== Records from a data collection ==

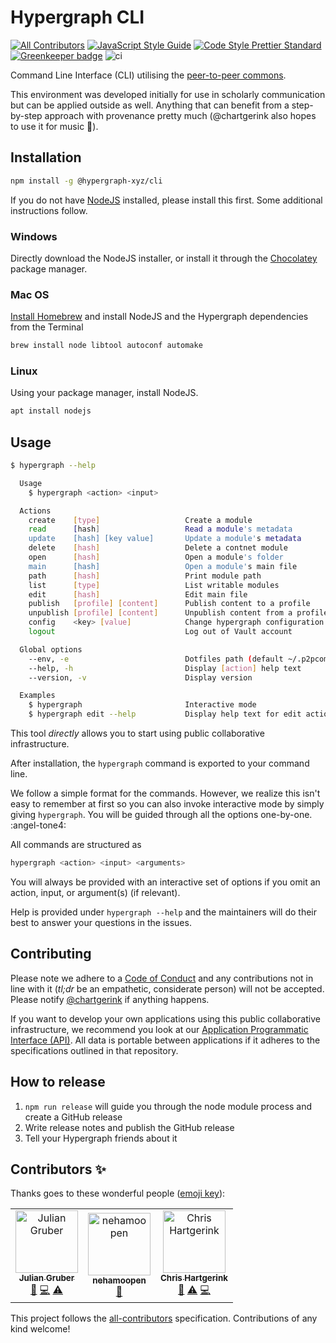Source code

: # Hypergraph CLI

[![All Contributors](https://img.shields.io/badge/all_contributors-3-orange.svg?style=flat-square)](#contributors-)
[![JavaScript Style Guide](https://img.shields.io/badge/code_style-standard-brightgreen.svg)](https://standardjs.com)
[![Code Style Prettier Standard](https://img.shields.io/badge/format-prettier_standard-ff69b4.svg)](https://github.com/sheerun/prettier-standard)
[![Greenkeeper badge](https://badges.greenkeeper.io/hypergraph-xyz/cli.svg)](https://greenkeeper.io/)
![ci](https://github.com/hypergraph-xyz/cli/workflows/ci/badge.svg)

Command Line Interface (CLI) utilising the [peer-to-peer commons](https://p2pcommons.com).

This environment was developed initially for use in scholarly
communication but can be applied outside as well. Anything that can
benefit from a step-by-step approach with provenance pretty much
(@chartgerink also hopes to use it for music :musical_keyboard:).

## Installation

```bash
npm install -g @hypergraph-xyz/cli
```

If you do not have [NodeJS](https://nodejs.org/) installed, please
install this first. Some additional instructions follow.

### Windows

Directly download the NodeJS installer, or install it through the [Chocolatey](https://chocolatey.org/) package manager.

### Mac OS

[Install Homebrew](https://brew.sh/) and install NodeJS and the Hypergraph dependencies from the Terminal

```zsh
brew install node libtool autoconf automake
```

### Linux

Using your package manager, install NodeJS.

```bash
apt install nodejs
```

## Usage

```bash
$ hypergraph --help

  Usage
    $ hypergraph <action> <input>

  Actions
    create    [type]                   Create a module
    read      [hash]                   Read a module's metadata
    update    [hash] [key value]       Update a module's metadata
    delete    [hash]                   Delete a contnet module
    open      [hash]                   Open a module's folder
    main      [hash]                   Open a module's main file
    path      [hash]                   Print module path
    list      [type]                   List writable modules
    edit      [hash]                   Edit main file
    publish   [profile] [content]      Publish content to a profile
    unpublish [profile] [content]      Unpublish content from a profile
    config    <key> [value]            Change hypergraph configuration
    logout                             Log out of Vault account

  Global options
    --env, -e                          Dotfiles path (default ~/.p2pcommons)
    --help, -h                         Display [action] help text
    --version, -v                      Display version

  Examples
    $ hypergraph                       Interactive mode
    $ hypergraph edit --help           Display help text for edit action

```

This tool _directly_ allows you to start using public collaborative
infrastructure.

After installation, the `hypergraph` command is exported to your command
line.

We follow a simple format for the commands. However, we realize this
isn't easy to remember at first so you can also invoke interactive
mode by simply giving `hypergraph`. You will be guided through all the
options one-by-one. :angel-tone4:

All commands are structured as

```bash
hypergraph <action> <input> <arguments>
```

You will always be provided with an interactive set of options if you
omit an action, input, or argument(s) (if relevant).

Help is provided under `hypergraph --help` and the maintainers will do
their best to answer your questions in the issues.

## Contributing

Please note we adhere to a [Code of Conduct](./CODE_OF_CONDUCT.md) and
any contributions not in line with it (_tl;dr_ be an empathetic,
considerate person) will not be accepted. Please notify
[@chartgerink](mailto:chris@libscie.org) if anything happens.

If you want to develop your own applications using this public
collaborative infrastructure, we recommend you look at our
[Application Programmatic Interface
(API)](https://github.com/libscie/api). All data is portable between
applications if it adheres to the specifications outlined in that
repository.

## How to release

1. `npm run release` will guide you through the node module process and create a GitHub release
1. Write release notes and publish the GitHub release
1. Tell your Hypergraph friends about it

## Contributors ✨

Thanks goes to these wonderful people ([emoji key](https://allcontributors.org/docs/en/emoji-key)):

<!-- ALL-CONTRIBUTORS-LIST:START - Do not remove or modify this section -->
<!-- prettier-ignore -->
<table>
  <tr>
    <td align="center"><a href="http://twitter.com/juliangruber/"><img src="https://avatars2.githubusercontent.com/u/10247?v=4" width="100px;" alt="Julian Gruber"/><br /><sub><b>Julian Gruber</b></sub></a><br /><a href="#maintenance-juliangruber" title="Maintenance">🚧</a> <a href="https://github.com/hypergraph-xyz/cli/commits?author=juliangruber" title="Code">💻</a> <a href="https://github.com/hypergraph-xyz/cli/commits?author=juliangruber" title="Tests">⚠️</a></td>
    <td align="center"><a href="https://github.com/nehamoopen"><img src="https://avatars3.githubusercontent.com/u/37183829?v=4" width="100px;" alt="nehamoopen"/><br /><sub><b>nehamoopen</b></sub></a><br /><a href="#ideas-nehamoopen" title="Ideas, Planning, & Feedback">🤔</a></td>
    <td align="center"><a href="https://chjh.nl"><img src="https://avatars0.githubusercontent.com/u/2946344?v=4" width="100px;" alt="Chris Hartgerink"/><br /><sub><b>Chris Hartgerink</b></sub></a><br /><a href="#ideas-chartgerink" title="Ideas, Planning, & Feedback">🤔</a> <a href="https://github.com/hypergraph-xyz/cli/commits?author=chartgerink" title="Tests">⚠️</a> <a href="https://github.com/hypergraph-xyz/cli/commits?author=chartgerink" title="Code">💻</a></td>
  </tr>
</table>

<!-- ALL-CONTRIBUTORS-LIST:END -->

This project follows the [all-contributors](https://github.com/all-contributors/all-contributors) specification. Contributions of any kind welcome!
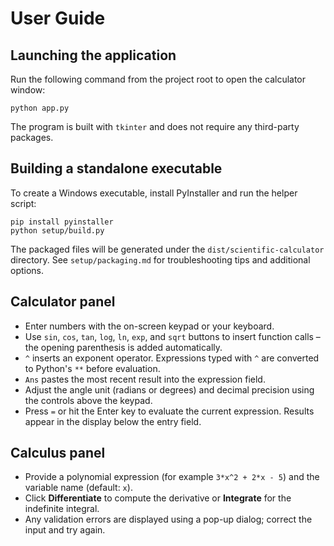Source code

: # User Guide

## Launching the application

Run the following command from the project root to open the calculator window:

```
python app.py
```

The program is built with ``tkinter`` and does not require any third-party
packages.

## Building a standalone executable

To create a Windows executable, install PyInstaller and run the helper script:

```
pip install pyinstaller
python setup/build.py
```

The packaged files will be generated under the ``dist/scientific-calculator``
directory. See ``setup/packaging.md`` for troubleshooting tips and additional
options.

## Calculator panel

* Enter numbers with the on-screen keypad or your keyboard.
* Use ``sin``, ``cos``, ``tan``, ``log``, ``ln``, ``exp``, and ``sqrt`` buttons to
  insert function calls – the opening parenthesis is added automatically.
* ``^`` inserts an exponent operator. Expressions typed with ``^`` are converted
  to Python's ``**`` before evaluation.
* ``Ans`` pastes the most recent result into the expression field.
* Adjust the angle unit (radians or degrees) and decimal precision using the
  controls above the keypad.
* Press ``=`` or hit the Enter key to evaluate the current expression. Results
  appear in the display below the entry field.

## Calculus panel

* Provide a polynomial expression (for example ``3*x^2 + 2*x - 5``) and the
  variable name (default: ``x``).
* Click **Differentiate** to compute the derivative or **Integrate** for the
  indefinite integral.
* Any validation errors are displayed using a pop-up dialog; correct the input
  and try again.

== PROBLEM TO WORK ON ==
Your task is to copy every line in the entries that holds the string "input".

== RESPONSE BELOW ==
    $ hypergraph <action> <input>
hypergraph <action> <input> <arguments>
omit an action, input, or argument(s) (if relevant).
* Any validation errors are displayed using a pop-up dialog; correct the input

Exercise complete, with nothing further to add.